New Freddy” Assumes Clean-Up Mission

Markeshia Ricks Photo

Stallings behind the grill on Dixwell.

Sultan Stallings had been in New Haven only a few weeks when he heard about the historical Freddy Fixer Parade and the fictional character who has inspired the black community to clean up since 1962. Stallings, who’s in the process of opening a series of Dixwell Avenue businesses, had an epiphany: I’m Freddy Fixer reincarnated.”

He said his modern-day Freddy mission starts with keeping the outside of the restaurant that he manages, Supreme Eatery Carryout at 300 Dixwell Ave., swept clean every day. It continues with reaching out to neighboring businesses and offering to help to fix up their storefronts.

I want to know what they need to beautify their establishment,” Stallings said, after dropping some fish in hot grease to fry. Whether it’s labor, resources to help paint or fix a roof, and then take that all the way down the street. That’s how it should be in this community.”

Stallings came to New Haven recently from Raleigh, N.C., to manage the carryout. He takes over from outgoing manager Jock Hargraves, who will head to Chicago to help get a carryout, bakery, and grocery store in that city.

Welcome handles the customer service.

The Supreme Eatery Carryout, which specializes in high-quality fish and chicken-based dishes, has been operating out of a brightly painted yellow and orange storefront for about a year. It was a popular spot on Wednesday as teachers from nearby Amistad High School popped over to pick up lunch.

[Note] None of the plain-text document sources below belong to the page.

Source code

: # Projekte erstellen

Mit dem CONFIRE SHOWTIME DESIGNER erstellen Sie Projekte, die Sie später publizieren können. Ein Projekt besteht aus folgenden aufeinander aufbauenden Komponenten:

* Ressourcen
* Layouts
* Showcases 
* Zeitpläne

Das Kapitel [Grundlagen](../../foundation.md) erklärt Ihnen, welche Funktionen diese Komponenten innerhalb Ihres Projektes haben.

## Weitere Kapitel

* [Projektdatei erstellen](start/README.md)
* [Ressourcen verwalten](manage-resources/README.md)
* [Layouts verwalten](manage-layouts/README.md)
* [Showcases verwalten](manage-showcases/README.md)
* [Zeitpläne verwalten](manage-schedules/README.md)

Stallings said soon other Supreme businesses will open down the street, including a bakery at 899 Dixwell Ave. and a breakfast parlor at 1351 Dixwell, part of a social mission to promote self-determination and pride in the black community.

An artist affiliated with The Value Creators creates all of the artwork featured in Supreme food stores.

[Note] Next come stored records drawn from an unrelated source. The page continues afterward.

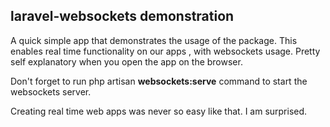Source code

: 
## laravel-websockets demonstration

A quick simple app that demonstrates the usage of the package. This enables real time functionality on our apps , with websockets usage.  Pretty self explanatory when you open the app on the browser.

Don't forget to run php artisan **websockets:serve** command to start the websockets server.

Creating real time web apps was never so easy like that. I am surprised.

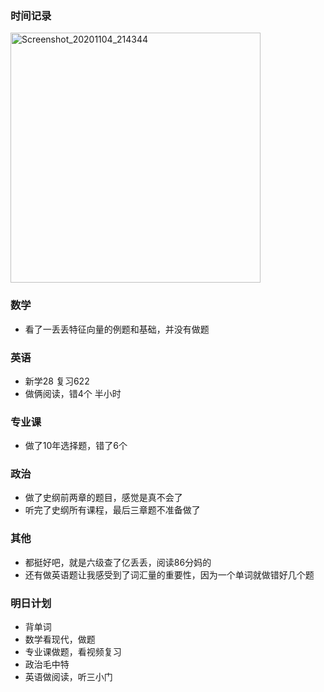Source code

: ### 时间记录

<img src="https://raw.githubusercontent.com/Kong-PR/Typora-picture/master/img/Screenshot_20201104_214344.jpg" alt="Screenshot_20201104_214344" width=400 />

### 数学

- 看了一丢丢特征向量的例题和基础，并没有做题

### 英语

- 新学28 复习622
- 做俩阅读，错4个 半小时

### 专业课

- 做了10年选择题，错了6个

### 政治

- 做了史纲前两章的题目，感觉是真不会了
- 听完了史纲所有课程，最后三章题不准备做了

### 其他

- 都挺好吧，就是六级查了亿丢丢，阅读86分妈的
- 还有做英语题让我感受到了词汇量的重要性，因为一个单词就做错好几个题

### 明日计划

- 背单词
- 数学看现代，做题
- 专业课做题，看视频复习
- 政治毛中特
- 英语做阅读，听三小门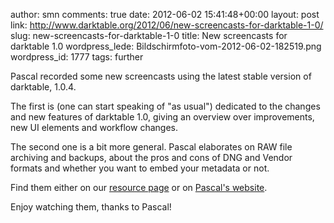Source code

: author: smn
comments: true
date: 2012-06-02 15:41:48+00:00
layout: post
link: http://www.darktable.org/2012/06/new-screencasts-for-darktable-1-0/
slug: new-screencasts-for-darktable-1-0
title: New screencasts for darktable 1.0
wordpress_lede: Bildschirmfoto-vom-2012-06-02-182519.png
wordpress_id: 1777
tags: further

Pascal recorded some new screencasts using the latest stable version of darktable, 1.0.4.

The first is (one can start speaking of "as usual") dedicated to the changes and new features of darktable 1.0, giving an overview over improvements, new UI elements and workflow changes.

The second one is a bit more general. Pascal elaborates on RAW file archiving and backups, about the pros and cons of DNG and Vendor formats and whether you want to embed your metadata or not.

Find them either on our [resource page](http://www.darktable.org/resources/#screencasts) or on [Pascal's website](http://blog.pcode.nl/2012/06/02/darktable-1-0-screencast-library-addition/).

Enjoy watching them, thanks to Pascal!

The businesses will join a growing chain of such businesses that have opened in Virginia, Maryland, and Atlanta in predominately black neighborhoods that have been slow to recover from the ravages of crime, drugs, and disinvestment.

Stallings said the businesses are the brainchild of The Value Creators, an arm of the United Nation of Islam that focuses on entrepreneurship.

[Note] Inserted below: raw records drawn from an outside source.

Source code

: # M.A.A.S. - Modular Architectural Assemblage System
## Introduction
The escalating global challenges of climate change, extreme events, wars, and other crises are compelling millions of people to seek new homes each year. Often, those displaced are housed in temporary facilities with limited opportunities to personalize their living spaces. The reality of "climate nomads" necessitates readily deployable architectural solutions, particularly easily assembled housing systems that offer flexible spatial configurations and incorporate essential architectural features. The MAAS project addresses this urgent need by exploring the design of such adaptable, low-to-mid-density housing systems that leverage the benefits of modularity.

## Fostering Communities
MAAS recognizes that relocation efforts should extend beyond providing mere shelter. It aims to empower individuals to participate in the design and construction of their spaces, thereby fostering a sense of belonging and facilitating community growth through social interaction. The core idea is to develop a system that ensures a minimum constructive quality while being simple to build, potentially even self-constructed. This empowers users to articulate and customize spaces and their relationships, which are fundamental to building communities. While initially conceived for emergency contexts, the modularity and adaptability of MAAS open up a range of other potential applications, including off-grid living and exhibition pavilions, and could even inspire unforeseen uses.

Our goal is to restore life and the planet back to its original design,” he said. That means we must clean up the water, clean up the air and the food.”

Jock Hargraves, Alonya Muhammad, Ronchelle Welcome and Sultan Stallings

The hallmark of the business is cooperative work. Stallings said everyone who works for one of the Supreme businesses is an unpaid volunteer.

The business takes care of us,” he said. We’re a group of like-minded folks who understand that either you’re going to do it or allow it to be done.”

Further down Dixwell, a new bakery will be pumping out bread, bean pies, and other treats like these cookies.

Instead of waiting for outside corporate interests to come in and take from the community, he said, The Value Creators see an opportunity to give back. And people have got to eat.

You need three things to sustain life,” Stallings, a California native and former truck driver, said. That’s food, clothing, and shelter.”

Part of the mission of the Supreme food chain is to raise the quality of the food that comes into communities that often lack places to obtain fresh meats and vegetables.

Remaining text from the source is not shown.